START Provided records

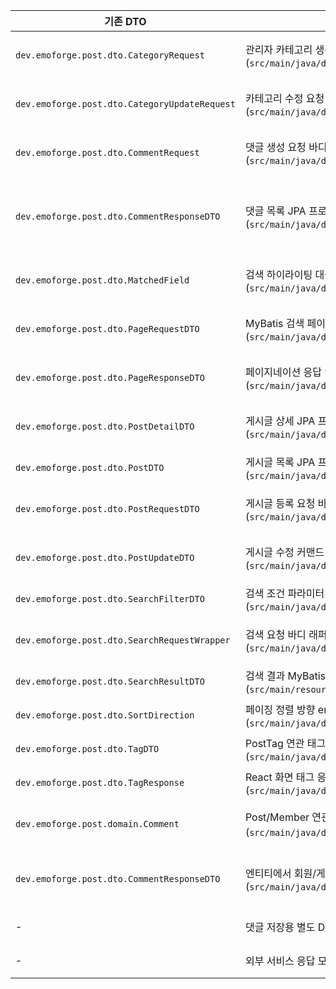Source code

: ﻿| 기존 DTO | 기존 사용처 | 새로운 구조 (MSA+BFF) | 비고 |
| --- | --- | --- | --- |
| `dev.emoforge.post.dto.CategoryRequest` | 관리자 카테고리 생성 요청 DTO, 현재 직접 사용처 없음 (`src/main/java/dev/emoforge/post/dto/CategoryRequest.java`) | `dto/internal/CategoryRequest` | 컨트롤러 도입 전 임시 요청 모델, 서비스 계층용으로 분류 |
| `dev.emoforge.post.dto.CategoryUpdateRequest` | 카테고리 수정 요청 DTO, 현재 직접 사용처 없음 (`src/main/java/dev/emoforge/post/dto/CategoryUpdateRequest.java`) | `dto/internal/CategoryUpdateRequest` | 관리 기능용 업데이트 커맨드, 내부 서비스 로직에서만 활용 예정 |
| `dev.emoforge.post.dto.CommentRequest` | 댓글 생성 요청 바디, 현재 직접 사용처 없음 (`src/main/java/dev/emoforge/post/dto/CommentRequest.java`) | `dto/internal/CommentRequest` | 추후 BFF에서 검증된 값 전달받도록 내부 커맨드 DTO로 유지 |
| `dev.emoforge.post.dto.CommentResponseDTO` | 댓글 목록 JPA 프로젝션 (`src/main/java/dev/emoforge/post/repository/CommentRepository.java:16`) | `dto/bff/CommentResponseDTO` | 화면 전용 응답; fromEntity에서 memberUuid 필드와 memberId 사용 불일치 주의 |
| `dev.emoforge.post.dto.MatchedField` | 검색 하이라이팅 대상 열거형, 현재 직접 사용처 없음 (`src/main/java/dev/emoforge/post/dto/MatchedField.java`) | `dto/bff/MatchedField` | 검색 결과 강조 표시를 위한 UI 메타데이터, BFF 응답 전용으로 이동 |
| `dev.emoforge.post.dto.PageRequestDTO` | MyBatis 검색 페이징 파라미터 (`src/main/java/dev/emoforge/post/mapper/SearchMapper.java:17`) | `dto/internal/PageRequestDTO` | 내부 조회 로직에서 Pageable 변환 및 오프셋 계산에 활용 |
| `dev.emoforge.post.dto.PageResponseDTO` | 페이지네이션 응답 컨테이너, 현재 직접 사용처 없음 (`src/main/java/dev/emoforge/post/dto/PageResponseDTO.java`) | `dto/bff/PageResponseDTO` | 화면 페이지 네비게이션 정보 포함, BFF 응답 전용으로 이동 |
| `dev.emoforge.post.dto.PostDetailDTO` | 게시글 상세 JPA 프로젝션 (`src/main/java/dev/emoforge/post/repository/PostRepository.java:60`) | `dto/bff/PostDetailDTO` | 첨부파일 응답 포함한 화면 전용 DTO, BFF 계층에서 조립 |
| `dev.emoforge.post.dto.PostDTO` | 게시글 목록 JPA 프로젝션 (`src/main/java/dev/emoforge/post/repository/PostRepository.java:26`) | `dto/bff/PostDTO` | 목록 화면 응답; Query 결과 변환 정리 필요 |
| `dev.emoforge.post.dto.PostRequestDTO` | 게시글 등록 요청 바디, 현재 직접 사용처 없음 (`src/main/java/dev/emoforge/post/dto/PostRequestDTO.java`) | `dto/internal/PostRequestDTO` | MultipartFile 등 웹 계층 의존성, BFF에서 정제 후 서비스로 전달 예정 |
| `dev.emoforge.post.dto.PostUpdateDTO` | 게시글 수정 커맨드 (`src/main/java/dev/emoforge/post/repository/PostRepository.java:80`) | `dto/internal/PostUpdateDTO` | JPA 업데이트 쿼리 바인딩에 사용, 서비스 내부 전용 유지 |
| `dev.emoforge.post.dto.SearchFilterDTO` | 검색 조건 파라미터 (`src/main/java/dev/emoforge/post/mapper/SearchMapper.java:21`) | `dto/internal/SearchFilterDTO` | 내부 검색 쿼리 조립용 DTO, 외부 노출 불필요 |
| `dev.emoforge.post.dto.SearchRequestWrapper` | 검색 요청 바디 래퍼, 현재 직접 사용처 없음 (`src/main/java/dev/emoforge/post/dto/SearchRequestWrapper.java`) | `dto/internal/SearchRequestWrapper` | 공통 PageRequestDTO 의존, 서비스 진입점에서만 사용하도록 내부 분류 |
| `dev.emoforge.post.dto.SearchResultDTO` | 검색 결과 MyBatis 매핑 (`src/main/resources/mapper/search/SearchMapper.xml:8`) | `dto/bff/SearchResultDTO` | UI 하이라이트 필드 포함, BFF 응답 패키지로 이동 |
| `dev.emoforge.post.dto.SortDirection` | 페이징 정렬 방향 enum (`src/main/java/dev/emoforge/post/dto/PageRequestDTO.java:25`) | `dto/internal/SortDirection` | 내부 페이징 계산용 도메인 헬퍼 |
| `dev.emoforge.post.dto.TagDTO` | PostTag 연관 태그 DTO, 현재 직접 사용처 없음 (`src/main/java/dev/emoforge/post/dto/TagDTO.java`) | `dto/internal/TagDTO` | 엔티티 연관 포함, 서비스 내부 조합용으로 유지 |
| `dev.emoforge.post.dto.TagResponse` | React 화면 태그 응답 DTO (`src/main/java/dev/emoforge/post/dto/TagResponse.java:7`) | `dto/bff/TagResponse` | 화면 응답 전용으로 확인, BFF 계층으로 이동 |
| `dev.emoforge.post.domain.Comment` | Post/Member 연관을 직접 보유한 JPA 엔티티 (`src/main/java/dev/emoforge/post/domin/Comment.java` 삭제됨) | `dev.emoforge.post.domain.Comment` | 연관 제거 후 `postId`, `memberUuid` 원시값 컬럼만 유지 |
| `dev.emoforge.post.dto.CommentResponseDTO` | 엔티티에서 회원/게시글 정보를 모두 조합 (`src/main/java/dev/emoforge/post/dto/CommentResponseDTO.java`) | `dto/bff/CommentBffResponse` | BFF DTO 신설, CommentResponseDTO는 엔티티 필드만 노출하는 보조 DTO로 축소 |
| - | 댓글 저장용 별도 DTO 부재 | `dto/internal/CommentCommand` | 댓글 생성/수정 커맨드 DTO 신규 정의 |
| - | 외부 서비스 응답 모델 부재 | `dto/external/MemberProfileResponse`, `dto/external/ProfileImageResponse` | Auth/Attach 서비스 응답 DTO 분리 |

END Provided records

§ Activity
What you return should be exactly the lines above, starting at the one with "(MSA+BFF) | 비고 |" and ending at the one with "서비스로 전달 예정 |", and nothing else.

§ Solved problem
: ﻿| 기존 DTO | 기존 사용처 | 새로운 구조 (MSA+BFF) | 비고 |
| --- | --- | --- | --- |
| `dev.emoforge.post.dto.CategoryRequest` | 관리자 카테고리 생성 요청 DTO, 현재 직접 사용처 없음 (`src/main/java/dev/emoforge/post/dto/CategoryRequest.java`) | `dto/internal/CategoryRequest` | 컨트롤러 도입 전 임시 요청 모델, 서비스 계층용으로 분류 |
| `dev.emoforge.post.dto.CategoryUpdateRequest` | 카테고리 수정 요청 DTO, 현재 직접 사용처 없음 (`src/main/java/dev/emoforge/post/dto/CategoryUpdateRequest.java`) | `dto/internal/CategoryUpdateRequest` | 관리 기능용 업데이트 커맨드, 내부 서비스 로직에서만 활용 예정 |
| `dev.emoforge.post.dto.CommentRequest` | 댓글 생성 요청 바디, 현재 직접 사용처 없음 (`src/main/java/dev/emoforge/post/dto/CommentRequest.java`) | `dto/internal/CommentRequest` | 추후 BFF에서 검증된 값 전달받도록 내부 커맨드 DTO로 유지 |
| `dev.emoforge.post.dto.CommentResponseDTO` | 댓글 목록 JPA 프로젝션 (`src/main/java/dev/emoforge/post/repository/CommentRepository.java:16`) | `dto/bff/CommentResponseDTO` | 화면 전용 응답; fromEntity에서 memberUuid 필드와 memberId 사용 불일치 주의 |
| `dev.emoforge.post.dto.MatchedField` | 검색 하이라이팅 대상 열거형, 현재 직접 사용처 없음 (`src/main/java/dev/emoforge/post/dto/MatchedField.java`) | `dto/bff/MatchedField` | 검색 결과 강조 표시를 위한 UI 메타데이터, BFF 응답 전용으로 이동 |
| `dev.emoforge.post.dto.PageRequestDTO` | MyBatis 검색 페이징 파라미터 (`src/main/java/dev/emoforge/post/mapper/SearchMapper.java:17`) | `dto/internal/PageRequestDTO` | 내부 조회 로직에서 Pageable 변환 및 오프셋 계산에 활용 |
| `dev.emoforge.post.dto.PageResponseDTO` | 페이지네이션 응답 컨테이너, 현재 직접 사용처 없음 (`src/main/java/dev/emoforge/post/dto/PageResponseDTO.java`) | `dto/bff/PageResponseDTO` | 화면 페이지 네비게이션 정보 포함, BFF 응답 전용으로 이동 |
| `dev.emoforge.post.dto.PostDetailDTO` | 게시글 상세 JPA 프로젝션 (`src/main/java/dev/emoforge/post/repository/PostRepository.java:60`) | `dto/bff/PostDetailDTO` | 첨부파일 응답 포함한 화면 전용 DTO, BFF 계층에서 조립 |
| `dev.emoforge.post.dto.PostDTO` | 게시글 목록 JPA 프로젝션 (`src/main/java/dev/emoforge/post/repository/PostRepository.java:26`) | `dto/bff/PostDTO` | 목록 화면 응답; Query 결과 변환 정리 필요 |
| `dev.emoforge.post.dto.PostRequestDTO` | 게시글 등록 요청 바디, 현재 직접 사용처 없음 (`src/main/java/dev/emoforge/post/dto/PostRequestDTO.java`) | `dto/internal/PostRequestDTO` | MultipartFile 등 웹 계층 의존성, BFF에서 정제 후 서비스로 전달 예정 |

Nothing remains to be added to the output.